そう、50mm F1.8の遅いモーターで、これだけ撮れてもう感動で震えそう。

弱ったカメラマンをがっちり助けてくれる、EOS 7D Mark2は、才色兼備・良妻賢母・最高相棒と、前回の記事でも書かせて頂いたフレーズがぐるぐる頭をめぐります。


AIサーボ、ワンショット、ワンショットと、まるで人間の相棒に語り掛けるようにして刻々と変わる状況に対応。

あーーーー、こういうのが、やっぱりプロ用カメラって事なんやなーーー・・・・としみじみと思ったり。

普通の高性能カメラは、単にカメラがすごい。

プロ用のカメラは、カメラマンの窮地にかけつけて助けてくれる。

恩返しは、大切に扱う事くらいしかできないけれど・・・。


おやつ(鶏肉)をくわえてブンブンと歩き回るスマトラトラ。

普通なら、写真撮りにくいから動かないでーとか思ったかも知れないですが、EOS 7D Mark2なら、「むしろ、どんどん激しく動いてくれーー!!」と声援をおくってしまう。

暗い場所に行っても、EOS 7D Mark2のAFは揺るぎない。

なんだこのスーパーカメラ。

今、おそらく、キヤノンの技術開発の研究では、より凄いEOS 7D Mark3用の超・超・超絶AFシステムが開発されていると思うのだけど、7D2よりも凄いとかって、私には想像する事も出来ないや。

ただ、納品義務のあるプロカメラマンさんが、過酷な状況で困って苦しんでいる時に、颯爽と現れて助けるスーパーヒーロー、これがさらに強化されるのだと思うと何となくああそうかという気も。

さっきから何言っているのか、すみません・・・そんだけボルテージアップしちゃってました。

ホントすみません。


暗い中、イルミネーションを背景にして素早く動き回るスマトラトラ。

EOS 7D Mark2は、しっかりと捉えてくれます。

各種セーフティが働いているので、露出も満足だけど、シャッター速度はちょい厳しい・・・でも全然いけてる!!

カメラというより、優秀な人間の相棒が助けてくれている感覚。

これって、人工知能なんじゃないの!?

ナイト2000とか、しゃべらないだけで、EOS 7D Mark2には、ものすごい知性が入っているんじゃないか、そんな疑惑すら感じるSFっぽい夜でした。


こんだけ厳しい状況での動体撮影!!

でも、こんだけ写る!!

なんか、自分で撮った写真を自分で見ていて、汗が額に浮かんできました。

あはは・・・7D2、良い意味でヤバイ。

あっ、日本語が・・・でももうそれしか言いようが無いぜい!!

こういうカメラをこの世に誕生させてくれてありがとう。


シャッター速度優先AE初めて使ったけど、イルミネーションも白飛びしない状況に抑えてくれるし、ううううーむ・・・なるほどこういう感じか!!

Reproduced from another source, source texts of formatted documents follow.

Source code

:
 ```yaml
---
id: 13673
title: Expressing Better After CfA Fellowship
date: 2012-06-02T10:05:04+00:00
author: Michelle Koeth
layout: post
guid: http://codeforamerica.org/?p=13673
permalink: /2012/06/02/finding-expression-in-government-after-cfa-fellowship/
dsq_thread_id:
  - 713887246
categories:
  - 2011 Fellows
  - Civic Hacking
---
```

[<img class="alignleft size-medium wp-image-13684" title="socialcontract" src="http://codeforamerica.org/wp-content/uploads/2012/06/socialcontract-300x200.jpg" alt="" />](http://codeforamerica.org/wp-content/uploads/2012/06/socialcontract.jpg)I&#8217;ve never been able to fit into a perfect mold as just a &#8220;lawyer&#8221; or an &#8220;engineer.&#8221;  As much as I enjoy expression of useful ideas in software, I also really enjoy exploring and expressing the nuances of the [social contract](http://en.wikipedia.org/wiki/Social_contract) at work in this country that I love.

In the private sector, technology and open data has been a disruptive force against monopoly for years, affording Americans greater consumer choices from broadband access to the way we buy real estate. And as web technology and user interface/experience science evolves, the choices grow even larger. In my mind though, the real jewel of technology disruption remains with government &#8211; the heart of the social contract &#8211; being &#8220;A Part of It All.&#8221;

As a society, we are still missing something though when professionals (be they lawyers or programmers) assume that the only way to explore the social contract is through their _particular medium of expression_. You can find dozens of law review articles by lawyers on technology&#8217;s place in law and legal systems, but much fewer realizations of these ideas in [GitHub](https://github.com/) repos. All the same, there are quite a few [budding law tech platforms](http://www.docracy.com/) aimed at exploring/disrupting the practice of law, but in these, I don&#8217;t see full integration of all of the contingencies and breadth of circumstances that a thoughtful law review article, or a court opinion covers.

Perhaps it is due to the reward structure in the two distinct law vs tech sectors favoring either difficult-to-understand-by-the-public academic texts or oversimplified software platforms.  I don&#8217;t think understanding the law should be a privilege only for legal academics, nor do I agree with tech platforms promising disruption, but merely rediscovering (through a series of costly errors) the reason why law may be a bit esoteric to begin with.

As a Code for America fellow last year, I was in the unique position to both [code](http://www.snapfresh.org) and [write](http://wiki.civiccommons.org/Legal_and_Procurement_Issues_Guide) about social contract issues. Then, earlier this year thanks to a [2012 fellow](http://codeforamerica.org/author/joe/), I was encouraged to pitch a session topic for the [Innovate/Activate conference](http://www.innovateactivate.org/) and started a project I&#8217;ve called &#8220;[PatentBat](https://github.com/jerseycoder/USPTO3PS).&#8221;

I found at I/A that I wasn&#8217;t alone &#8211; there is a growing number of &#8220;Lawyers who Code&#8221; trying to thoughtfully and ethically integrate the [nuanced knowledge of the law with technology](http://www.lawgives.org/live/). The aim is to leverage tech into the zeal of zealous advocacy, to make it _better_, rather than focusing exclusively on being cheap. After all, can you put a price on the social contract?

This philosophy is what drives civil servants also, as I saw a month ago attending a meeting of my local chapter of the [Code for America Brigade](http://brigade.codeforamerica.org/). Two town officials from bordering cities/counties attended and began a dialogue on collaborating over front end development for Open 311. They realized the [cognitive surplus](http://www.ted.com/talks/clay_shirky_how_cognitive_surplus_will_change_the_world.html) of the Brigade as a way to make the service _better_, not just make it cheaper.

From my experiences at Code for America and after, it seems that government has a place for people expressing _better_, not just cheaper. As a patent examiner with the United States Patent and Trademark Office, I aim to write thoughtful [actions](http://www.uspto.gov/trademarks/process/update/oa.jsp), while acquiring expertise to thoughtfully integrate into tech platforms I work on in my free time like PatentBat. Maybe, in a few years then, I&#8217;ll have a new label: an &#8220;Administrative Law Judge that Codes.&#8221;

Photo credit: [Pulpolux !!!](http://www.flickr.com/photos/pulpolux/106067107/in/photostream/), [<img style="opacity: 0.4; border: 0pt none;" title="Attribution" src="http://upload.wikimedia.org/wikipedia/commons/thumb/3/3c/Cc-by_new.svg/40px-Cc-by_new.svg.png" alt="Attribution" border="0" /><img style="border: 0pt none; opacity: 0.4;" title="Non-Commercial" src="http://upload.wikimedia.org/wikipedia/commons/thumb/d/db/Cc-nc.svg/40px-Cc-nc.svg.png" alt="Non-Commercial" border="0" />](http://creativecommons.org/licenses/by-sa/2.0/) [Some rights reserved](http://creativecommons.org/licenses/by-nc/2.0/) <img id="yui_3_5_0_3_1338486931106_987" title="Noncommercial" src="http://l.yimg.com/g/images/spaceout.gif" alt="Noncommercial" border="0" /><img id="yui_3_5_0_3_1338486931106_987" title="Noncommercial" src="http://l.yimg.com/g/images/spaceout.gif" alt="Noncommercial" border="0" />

あと、どんどんカメラに雨水が降り積もるんですが、タッチパネルが無いことにより、濡れようがなんだろうが全く気にする事もなく快適な操作が出来ました。

そうなんですよねー・・・。

普段は全く考えないけど、7D2ってカメラは、単純なハイスペックカメラというスケールではおさまっておらず、プロカメラマンが豪雨だの凍結だの過酷な環境で快適に撮影するために生み出されているから、いざという時にものすごい良さのパンチを食らわしてくれます。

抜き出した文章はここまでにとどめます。